> [PROMPT]:
Using the records below, report how many lines hold "sowie", with no extra text.

Dataset entries:

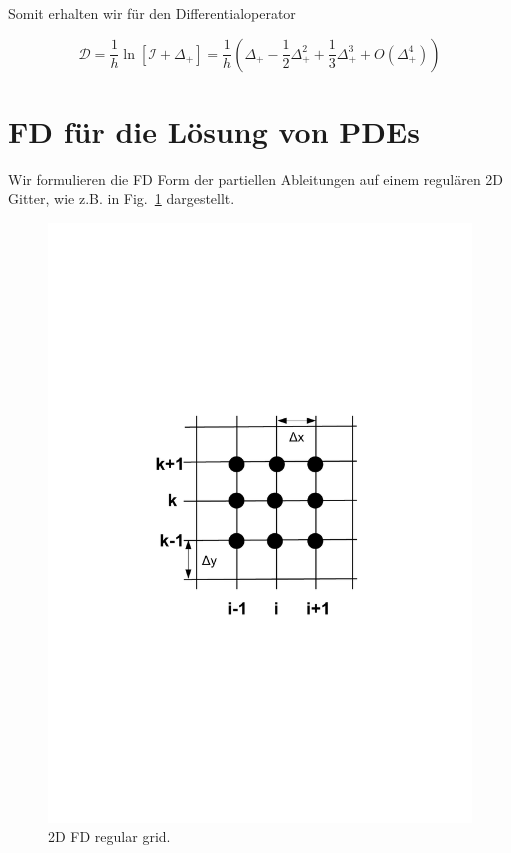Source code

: Somit erhalten wir für den Differentialoperator

\[
\mathcal{D}=\frac{1}{h}\ln[\mathcal{I}+\Delta_+]=
\frac{1}{h}\left({\Delta_+-\frac{1}{2}\Delta_+^2+
\frac{1}{3}\Delta_+^3 +O\left(\Delta_+^4\right)}\right)
\]
\section{FD für die Lösung von PDEs}
Wir formulieren die FD Form der partiellen Ableitungen auf einem regulären 2D
Gitter, wie z.B. in Fig.\ \ref{fig:gridfd2d} dargestellt.

\begin{figure}[!ht]
        \begin{center}
	        \includegraphics[width=.7\textwidth]{fig/GridFD2D.pdf}
        	\caption{2D FD regular grid.\label{fig:gridfd2d}}
        \end{center}
\end{figure}

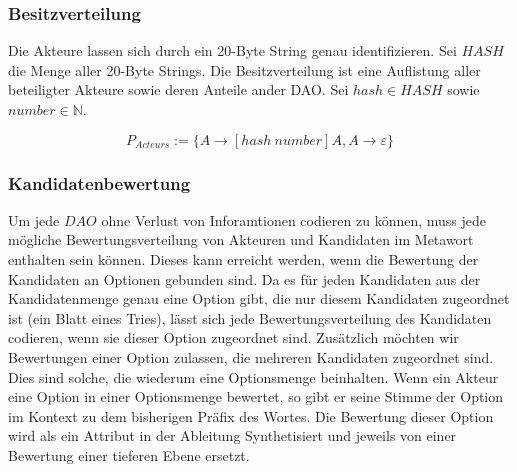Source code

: \documentclass[a4paper,12pt]{article}
\begin{document}
% 
% 
% 
% 


\subsubsection*{Besitzverteilung}
Die Akteure lassen sich durch ein 20-Byte String genau identifizieren. Sei $HASH$ die Menge aller 20-Byte Strings. Die Besitzverteilung ist eine Auflistung aller beteiligter Akteure sowie deren Anteile ander DAO.
Sei $hash\in HASH$ sowie $number\in\mathbb{N}$.

\[ P_{Acteurs} := \{A\rightarrow[hash\ number]A,A\rightarrow \varepsilon\} \] 


\subsubsection*{Kandidatenbewertung}
Um jede $DAO$ ohne Verlust von Inforamtionen codieren zu können, muss jede mögliche Bewertungsverteilung von Akteuren und Kandidaten im Metawort enthalten sein können. 
Dieses kann erreicht werden, wenn die Bewertung der Kandidaten an Optionen gebunden sind. Da es für jeden Kandidaten aus der Kandidatenmenge genau eine Option gibt, die nur diesem Kandidaten zugeordnet ist (ein Blatt eines Tries), lässt sich jede Bewertungsverteilung des Kandidaten codieren, wenn sie dieser Option zugeordnet sind. Zusätzlich möchten wir Bewertungen einer Option zulassen, die mehreren Kandidaten zugeordnet sind. Dies sind solche, die wiederum eine Optionsmenge beinhalten. Wenn ein Akteur eine Option in einer Optionsmenge bewertet, so gibt er seine Stimme der Option im Kontext zu dem bisherigen Präfix des Wortes.
Die Bewertung dieser Option wird als ein Attribut in der Ableitung Synthetisiert\cite{Knuth1968} und jeweils von einer Bewertung einer tieferen Ebene ersetzt.
\end{document}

> [EXERCISE RESPONSE]:
2